→ **Exercise brief**: Check each line of the records below for the string "document", then state how many lines contain it, with no other output.
Data to use section start
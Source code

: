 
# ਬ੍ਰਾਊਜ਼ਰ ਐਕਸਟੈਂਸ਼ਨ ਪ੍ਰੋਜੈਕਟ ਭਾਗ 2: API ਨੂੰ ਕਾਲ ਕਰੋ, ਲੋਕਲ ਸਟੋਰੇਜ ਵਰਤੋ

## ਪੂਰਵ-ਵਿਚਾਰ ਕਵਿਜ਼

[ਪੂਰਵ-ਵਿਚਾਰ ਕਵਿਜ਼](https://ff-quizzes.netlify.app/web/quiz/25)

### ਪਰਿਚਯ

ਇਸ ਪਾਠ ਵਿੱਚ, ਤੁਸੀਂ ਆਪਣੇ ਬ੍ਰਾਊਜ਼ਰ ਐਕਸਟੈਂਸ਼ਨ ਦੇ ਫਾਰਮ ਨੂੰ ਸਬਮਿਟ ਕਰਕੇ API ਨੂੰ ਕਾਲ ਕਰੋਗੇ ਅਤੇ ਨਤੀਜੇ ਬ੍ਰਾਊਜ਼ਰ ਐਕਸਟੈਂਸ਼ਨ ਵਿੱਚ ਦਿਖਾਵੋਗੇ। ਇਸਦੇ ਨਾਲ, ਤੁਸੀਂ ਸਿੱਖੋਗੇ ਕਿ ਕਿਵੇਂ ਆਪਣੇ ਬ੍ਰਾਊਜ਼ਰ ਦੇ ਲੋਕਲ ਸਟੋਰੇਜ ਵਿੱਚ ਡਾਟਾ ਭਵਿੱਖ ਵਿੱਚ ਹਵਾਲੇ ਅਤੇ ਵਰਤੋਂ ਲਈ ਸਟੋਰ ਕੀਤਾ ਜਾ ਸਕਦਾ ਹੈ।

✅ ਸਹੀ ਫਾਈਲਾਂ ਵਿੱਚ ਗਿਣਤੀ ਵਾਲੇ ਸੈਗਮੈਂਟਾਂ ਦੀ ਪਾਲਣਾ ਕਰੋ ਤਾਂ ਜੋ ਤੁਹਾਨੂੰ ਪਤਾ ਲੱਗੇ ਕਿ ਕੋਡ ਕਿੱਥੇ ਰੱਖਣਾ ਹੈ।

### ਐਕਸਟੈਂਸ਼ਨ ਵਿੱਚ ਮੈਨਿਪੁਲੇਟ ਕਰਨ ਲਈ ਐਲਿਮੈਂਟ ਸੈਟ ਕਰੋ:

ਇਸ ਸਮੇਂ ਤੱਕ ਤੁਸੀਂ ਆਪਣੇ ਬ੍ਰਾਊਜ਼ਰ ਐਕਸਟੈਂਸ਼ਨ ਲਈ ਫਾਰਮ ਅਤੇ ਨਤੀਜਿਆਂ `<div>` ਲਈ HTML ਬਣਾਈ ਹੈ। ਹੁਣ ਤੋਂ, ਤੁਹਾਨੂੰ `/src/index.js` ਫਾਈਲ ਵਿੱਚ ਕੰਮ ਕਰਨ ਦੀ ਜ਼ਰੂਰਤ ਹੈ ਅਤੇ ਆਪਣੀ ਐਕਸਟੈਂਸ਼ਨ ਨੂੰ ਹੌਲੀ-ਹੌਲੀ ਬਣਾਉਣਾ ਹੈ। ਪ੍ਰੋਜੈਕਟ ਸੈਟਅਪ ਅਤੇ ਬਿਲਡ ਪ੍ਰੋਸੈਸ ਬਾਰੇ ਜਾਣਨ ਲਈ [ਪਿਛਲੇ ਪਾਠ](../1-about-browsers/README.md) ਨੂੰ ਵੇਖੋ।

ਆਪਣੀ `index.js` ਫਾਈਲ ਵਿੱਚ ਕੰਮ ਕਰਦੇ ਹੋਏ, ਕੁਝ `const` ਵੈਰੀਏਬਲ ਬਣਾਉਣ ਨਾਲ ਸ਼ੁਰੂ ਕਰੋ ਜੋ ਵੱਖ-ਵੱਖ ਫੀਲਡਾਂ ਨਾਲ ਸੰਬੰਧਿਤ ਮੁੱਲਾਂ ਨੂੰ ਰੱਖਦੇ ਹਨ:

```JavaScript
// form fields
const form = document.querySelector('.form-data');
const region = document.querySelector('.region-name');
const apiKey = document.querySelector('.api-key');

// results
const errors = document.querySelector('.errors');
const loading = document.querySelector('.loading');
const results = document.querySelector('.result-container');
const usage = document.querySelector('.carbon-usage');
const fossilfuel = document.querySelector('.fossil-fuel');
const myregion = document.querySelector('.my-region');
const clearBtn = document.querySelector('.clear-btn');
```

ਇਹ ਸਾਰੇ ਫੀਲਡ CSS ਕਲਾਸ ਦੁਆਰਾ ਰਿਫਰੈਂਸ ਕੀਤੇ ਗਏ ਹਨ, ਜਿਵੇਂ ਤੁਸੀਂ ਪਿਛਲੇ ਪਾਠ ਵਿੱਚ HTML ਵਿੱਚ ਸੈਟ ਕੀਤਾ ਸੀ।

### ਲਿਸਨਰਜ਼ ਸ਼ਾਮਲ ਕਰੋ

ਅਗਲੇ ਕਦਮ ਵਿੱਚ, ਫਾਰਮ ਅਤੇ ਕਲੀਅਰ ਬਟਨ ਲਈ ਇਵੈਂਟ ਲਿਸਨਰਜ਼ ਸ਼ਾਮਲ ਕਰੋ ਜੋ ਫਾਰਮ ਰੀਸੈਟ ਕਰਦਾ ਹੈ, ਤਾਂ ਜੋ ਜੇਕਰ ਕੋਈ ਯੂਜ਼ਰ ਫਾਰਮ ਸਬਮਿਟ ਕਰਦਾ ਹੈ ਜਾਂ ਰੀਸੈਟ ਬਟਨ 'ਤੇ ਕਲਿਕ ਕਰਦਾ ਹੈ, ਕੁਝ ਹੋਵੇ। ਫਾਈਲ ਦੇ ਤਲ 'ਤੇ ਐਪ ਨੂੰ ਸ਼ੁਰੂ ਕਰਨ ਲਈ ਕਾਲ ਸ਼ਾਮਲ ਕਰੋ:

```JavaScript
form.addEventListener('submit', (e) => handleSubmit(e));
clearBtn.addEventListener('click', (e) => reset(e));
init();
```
Data to use section end
→ **Problem solution**: 10